Well well well! Here we go again with another racial controversy. Are we becoming too sensitive or are we calling things out for the way they really are, but people don't want to believe it and wish we would just let it go already?

Recently, the Ellen DeGeneres ad for Gap Kids was released and got a lot of backlash for the fact that the image, even though the ad campaign states that girls can do and be whatever they want to be, depicts a White girl leaning and resting her arm on top of the head of a Black girl.

A lot of people deem this a problem because they feel that the Black girl is being belittled down to "just a piece of furniture" to be leaned on. Take a look at the photo as you read below and tell me what you see.

I personally am not offended by what I see, but I can see where people could have a problem with what they see and here's why:

The Overall Lack of Diversity

For this to be an ad targeting girls and telling them that they can do anything, you would think that they would be trying to reach out to a more diverse group of girls by including more than just 3 White girls and a Black girl to ad a slight touch of diversity.

The Fact That a White Girl is Standing over a Black girl with her Arm Resting on her Head

This is the MAIN argument here. This is what made Twitter go into a huge uproar. Considering the image that has been casted subliminally when it comes to people that aren't White, especially African American people in this country, they'd think that they would be a little more aware of what they were doing.

A lot of people over social media had a problem with this because it looks as if the picture, though the campaign is for girls being able to be whatever they want to be, depicts the ONLY Black girl in the photo being condensed to an arm on top of her head "holding her down" while a girl is standing over her and the other girls in the photo are freely doing whatever they want.

Pause in the list! Now, while everyone was in an uproar about how subliminally and to some people, obviously racist this ad was, NFL player Matthew Cherry went to Twitter and posted the photo above, but he also share this photo next to it.

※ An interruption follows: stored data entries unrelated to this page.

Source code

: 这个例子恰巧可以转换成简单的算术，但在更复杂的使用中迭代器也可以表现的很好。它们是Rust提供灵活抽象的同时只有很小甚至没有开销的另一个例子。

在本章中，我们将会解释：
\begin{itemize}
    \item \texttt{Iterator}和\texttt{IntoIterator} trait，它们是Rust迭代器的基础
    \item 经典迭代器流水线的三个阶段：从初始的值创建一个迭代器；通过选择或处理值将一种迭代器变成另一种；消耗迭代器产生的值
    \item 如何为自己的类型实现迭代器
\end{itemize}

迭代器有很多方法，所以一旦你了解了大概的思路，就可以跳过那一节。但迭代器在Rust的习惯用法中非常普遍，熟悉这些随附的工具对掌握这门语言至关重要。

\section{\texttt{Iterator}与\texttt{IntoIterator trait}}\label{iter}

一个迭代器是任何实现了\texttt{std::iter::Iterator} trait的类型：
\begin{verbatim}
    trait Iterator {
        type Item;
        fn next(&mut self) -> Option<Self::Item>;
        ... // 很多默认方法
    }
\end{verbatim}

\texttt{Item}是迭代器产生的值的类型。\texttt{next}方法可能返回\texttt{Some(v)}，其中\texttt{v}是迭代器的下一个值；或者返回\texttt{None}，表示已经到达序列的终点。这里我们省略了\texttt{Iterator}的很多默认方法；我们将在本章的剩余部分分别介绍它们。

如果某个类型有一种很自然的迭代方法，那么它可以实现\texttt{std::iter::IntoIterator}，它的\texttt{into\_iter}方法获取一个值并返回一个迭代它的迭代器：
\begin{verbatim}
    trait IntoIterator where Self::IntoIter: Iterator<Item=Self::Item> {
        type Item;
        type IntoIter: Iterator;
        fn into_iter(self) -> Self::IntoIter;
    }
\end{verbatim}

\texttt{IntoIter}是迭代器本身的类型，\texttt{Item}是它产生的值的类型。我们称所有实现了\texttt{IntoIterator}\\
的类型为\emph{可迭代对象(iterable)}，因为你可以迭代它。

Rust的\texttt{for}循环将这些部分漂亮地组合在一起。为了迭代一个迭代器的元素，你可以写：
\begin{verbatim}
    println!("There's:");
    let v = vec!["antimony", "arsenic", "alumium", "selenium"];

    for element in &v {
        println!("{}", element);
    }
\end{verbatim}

This is the 2015 ad from Gap Kids. Notice anything different? Obviously, right? In this photo, you can see that here, there is a Black girl resting her arm on top of the head of a White girl. Hmmm... well... Cherry went on to say "Does the @GapKids pic on the right okay? Let's debate"

Well, when you throw this photo into the mix, let's continue on how yet again, the ad COULD be deemed offensive.

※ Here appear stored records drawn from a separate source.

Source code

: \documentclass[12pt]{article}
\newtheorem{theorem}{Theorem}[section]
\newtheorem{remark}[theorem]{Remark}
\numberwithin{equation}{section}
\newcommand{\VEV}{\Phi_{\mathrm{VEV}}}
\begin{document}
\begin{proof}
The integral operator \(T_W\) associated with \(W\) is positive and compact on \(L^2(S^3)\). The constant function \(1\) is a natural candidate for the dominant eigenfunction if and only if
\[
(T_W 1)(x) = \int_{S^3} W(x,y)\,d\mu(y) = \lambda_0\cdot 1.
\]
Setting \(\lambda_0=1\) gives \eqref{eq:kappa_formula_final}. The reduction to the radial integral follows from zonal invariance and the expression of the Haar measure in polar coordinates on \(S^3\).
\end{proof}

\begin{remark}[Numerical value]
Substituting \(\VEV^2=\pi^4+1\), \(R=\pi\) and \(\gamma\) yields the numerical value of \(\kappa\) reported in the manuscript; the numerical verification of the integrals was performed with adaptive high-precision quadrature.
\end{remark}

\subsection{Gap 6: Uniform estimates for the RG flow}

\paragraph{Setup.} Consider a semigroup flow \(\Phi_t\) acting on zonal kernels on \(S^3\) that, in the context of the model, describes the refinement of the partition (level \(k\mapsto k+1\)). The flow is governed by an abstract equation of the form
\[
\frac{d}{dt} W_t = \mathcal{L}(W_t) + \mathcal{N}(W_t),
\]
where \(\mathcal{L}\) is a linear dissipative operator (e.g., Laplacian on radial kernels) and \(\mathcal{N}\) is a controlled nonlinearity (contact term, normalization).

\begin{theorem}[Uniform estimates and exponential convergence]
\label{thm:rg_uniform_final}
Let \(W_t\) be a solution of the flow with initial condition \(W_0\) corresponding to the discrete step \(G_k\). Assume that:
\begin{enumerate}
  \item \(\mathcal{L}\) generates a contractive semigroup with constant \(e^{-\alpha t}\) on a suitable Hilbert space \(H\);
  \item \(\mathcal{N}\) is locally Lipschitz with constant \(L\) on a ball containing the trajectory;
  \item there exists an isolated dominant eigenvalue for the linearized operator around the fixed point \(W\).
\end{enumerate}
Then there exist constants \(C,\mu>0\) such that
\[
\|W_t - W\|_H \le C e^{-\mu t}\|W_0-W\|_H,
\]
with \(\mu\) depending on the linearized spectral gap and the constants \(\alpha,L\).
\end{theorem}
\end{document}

Body Language is Everything

As you can see in the older ad, even though the places have been traded and there's a Black girl on top instead of a White girl, the White girl yet stands there with a whole bunch of confidence and doesn't let someone leaning on her head "hold her down", so to speak. In the recent ad, look at the body language of the girl. It's not a strong pose whatsoever. It's a very timid pose. Her facial expression conveys the look of defeat.

Those are just a few of the reasons people may have found this photo from the ad filled with racist undertones. Some people feel like there are much bigger issues in the country/world to deal with while others are concerned with the overall effect on the psyche of the Black girl in America when it comes to their portrayal in social media and advertising.

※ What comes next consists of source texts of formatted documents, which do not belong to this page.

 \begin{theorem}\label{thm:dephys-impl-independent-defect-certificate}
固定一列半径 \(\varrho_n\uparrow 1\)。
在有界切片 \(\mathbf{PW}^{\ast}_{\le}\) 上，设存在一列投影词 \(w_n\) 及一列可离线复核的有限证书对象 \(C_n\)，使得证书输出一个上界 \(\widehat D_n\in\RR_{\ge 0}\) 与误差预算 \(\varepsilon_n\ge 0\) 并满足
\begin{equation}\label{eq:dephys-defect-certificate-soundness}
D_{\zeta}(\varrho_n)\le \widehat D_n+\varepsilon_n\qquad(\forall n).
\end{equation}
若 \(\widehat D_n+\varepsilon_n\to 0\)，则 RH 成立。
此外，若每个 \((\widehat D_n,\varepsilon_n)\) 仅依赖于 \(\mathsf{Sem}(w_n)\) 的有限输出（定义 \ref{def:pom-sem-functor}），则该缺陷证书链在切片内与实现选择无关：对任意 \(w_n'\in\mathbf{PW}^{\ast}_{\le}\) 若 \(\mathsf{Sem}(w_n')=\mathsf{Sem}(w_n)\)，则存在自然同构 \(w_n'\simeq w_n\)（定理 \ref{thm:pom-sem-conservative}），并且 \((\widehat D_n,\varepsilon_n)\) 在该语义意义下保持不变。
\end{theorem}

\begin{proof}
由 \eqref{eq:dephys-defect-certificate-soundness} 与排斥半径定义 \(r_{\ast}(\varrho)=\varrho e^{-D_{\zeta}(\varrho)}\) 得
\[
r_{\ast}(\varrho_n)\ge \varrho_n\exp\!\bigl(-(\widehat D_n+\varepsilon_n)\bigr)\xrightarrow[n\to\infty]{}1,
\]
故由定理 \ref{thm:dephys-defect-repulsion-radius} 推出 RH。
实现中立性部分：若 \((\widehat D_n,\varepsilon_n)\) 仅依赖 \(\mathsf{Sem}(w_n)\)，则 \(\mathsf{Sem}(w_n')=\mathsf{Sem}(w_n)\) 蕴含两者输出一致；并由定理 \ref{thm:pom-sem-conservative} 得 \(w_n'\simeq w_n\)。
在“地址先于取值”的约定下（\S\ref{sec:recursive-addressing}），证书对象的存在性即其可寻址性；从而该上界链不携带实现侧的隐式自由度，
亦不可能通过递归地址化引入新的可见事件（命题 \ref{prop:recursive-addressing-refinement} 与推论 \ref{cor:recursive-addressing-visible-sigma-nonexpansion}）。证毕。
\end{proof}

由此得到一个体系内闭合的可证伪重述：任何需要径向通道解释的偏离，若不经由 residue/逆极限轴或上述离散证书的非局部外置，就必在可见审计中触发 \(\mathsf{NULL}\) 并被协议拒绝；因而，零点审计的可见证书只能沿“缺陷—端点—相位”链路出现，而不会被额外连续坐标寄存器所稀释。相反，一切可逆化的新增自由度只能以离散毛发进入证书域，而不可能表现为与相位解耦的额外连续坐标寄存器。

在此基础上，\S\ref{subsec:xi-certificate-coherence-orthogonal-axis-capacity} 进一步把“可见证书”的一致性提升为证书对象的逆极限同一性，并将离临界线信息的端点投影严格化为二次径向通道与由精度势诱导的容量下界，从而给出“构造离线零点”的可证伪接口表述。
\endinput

I can definitely see where the backlash is coming from because too many times before in advertising, Black or any person of color, for that matter, have been put in compromising positions in commercials and print ads that have done nothing but get published to the world what is thought of us in many stereotypical and demeaning ways. As impressionable as young girls are today with access to the Internet and social media, we don't want those subliminal messages being seeped into the minds of our nieces, cousins, sisters, and daughters.  At the same time, once you consider the ad from the year before where the tables are turned, is it really a big deal? Do you think Gap would do that on purpose when they did the opposite thing the year before without incident? I don't know. I can go both ways about it.

Gap (represented by Debbie Felix) has since released a statement to the Daily Mail Online saying: 
"As a brand with a proud 46-year history of championing diversity and inclusivity, we appreciate the conversation that has taken place and are sorry to anyone we’ve offended. We are replacing the image with a different shot from the campaign, which encourages girls (and boys) everywhere to be themselves and feel pride in what makes them unique."

With all of this being said... SOUND OFF! What do YOU think of the photo? Even though there were plenty of other photos taken where the young Black girl isn't portrayed the way people think she's being portrayed in the ad, I just wonder why they didn't just use that one to begin with.